For this, NeOnce will be approaching both the California Institute for Regenerative Medicine (CIRM) and the Pediatric Neuro

Oncology Consortium (PNOC) for strategic alignment in the studies.

The CIRM is a California-based, taxpayer-funded entity whose function is to approve grants to groups that show novel research and solutions for accelerating the development of new stem cell-based therapies for chronic, debilitating diseases and disorders. The CIRM was created under the California Research and Cures Initiative, which was given $3 billion to fund its program.

PNOC is an international consortium with centers within the United States, Europe, Asia, and Australia. They are dedicated to bringing new therapies to children and young adults with brain tumors. The PNOC has an extensive background in developing clinical trials for the deadliest pediatric brain cancers and has created dedicated work groups for addressing many of the most malignant CNS-based cancers facing children. These include studies and trials for Diffuse Midline Glioma, High-grade Glioma, Low-grade Glioma, Medulloblastoma, Atypical Teratoid Rhabdoid Tumors (ATRT), Craniopharyngioma, Ependymoma, and Germ Cell Tumors.

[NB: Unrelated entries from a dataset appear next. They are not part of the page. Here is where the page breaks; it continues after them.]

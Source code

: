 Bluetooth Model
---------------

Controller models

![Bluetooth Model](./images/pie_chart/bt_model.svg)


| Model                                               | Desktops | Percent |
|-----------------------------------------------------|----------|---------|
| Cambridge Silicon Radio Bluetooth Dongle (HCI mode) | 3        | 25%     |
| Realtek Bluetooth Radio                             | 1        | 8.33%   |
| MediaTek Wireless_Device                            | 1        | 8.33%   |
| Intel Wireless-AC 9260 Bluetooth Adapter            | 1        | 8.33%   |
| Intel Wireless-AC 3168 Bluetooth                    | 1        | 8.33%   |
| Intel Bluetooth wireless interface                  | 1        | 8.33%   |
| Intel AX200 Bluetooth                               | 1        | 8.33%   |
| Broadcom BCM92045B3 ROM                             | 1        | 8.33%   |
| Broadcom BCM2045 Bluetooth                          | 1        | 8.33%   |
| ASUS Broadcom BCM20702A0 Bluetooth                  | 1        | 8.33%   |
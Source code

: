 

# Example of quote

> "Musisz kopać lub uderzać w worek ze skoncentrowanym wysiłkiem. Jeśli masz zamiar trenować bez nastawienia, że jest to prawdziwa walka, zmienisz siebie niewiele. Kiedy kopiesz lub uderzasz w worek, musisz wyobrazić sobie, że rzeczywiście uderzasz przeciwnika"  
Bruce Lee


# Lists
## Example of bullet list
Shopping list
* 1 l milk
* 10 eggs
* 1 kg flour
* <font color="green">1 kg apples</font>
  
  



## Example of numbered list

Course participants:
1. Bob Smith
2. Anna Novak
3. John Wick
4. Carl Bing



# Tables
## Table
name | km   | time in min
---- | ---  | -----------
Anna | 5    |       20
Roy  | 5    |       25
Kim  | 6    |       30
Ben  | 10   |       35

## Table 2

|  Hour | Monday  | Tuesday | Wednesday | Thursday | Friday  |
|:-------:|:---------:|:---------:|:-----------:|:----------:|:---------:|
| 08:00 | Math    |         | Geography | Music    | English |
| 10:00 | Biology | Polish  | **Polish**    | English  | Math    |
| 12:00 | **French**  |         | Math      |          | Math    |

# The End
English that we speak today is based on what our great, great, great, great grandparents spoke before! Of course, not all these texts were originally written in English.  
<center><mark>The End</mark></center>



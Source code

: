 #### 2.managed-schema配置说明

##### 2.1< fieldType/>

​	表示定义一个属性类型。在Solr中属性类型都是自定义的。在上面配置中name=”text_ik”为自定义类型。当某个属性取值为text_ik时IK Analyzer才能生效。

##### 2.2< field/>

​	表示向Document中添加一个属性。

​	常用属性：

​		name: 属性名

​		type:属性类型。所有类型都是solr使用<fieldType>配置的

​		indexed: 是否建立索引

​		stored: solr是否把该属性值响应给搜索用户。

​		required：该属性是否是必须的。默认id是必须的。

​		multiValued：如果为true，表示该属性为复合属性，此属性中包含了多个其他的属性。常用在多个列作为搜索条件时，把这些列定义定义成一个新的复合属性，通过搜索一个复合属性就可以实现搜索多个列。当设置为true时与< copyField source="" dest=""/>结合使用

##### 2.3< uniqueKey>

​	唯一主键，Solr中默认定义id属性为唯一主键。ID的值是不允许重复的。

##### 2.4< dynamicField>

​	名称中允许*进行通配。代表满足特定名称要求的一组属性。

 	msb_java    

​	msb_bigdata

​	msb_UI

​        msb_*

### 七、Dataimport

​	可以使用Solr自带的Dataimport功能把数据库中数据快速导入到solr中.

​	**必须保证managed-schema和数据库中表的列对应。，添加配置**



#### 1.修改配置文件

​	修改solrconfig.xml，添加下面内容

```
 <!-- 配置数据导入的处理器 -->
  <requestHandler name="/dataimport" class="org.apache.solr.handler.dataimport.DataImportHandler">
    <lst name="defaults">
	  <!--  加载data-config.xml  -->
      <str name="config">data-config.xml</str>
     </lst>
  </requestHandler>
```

NeOnc is looking to recruit clinical sites for a CIRM glioma stem cell study of pHGGS. Site in consideration include:

  • USC
  • UCSF
  • Stanford
  • UCLA
  • UCSD

NeOnc is acquiring preclinical support from USC Glioma Group and hopes to submit its CIRM application by the first half of 2024 once the pHGSS IND has been approved. 

The total number of patients for the Rare Disease application study is anticipated to be ~40, with the exact number to be determined by the FDA in its IND approval. NeOnc is hoping to have its application for Rare Disease status submitted by August of 2024, with approval by October of the same year.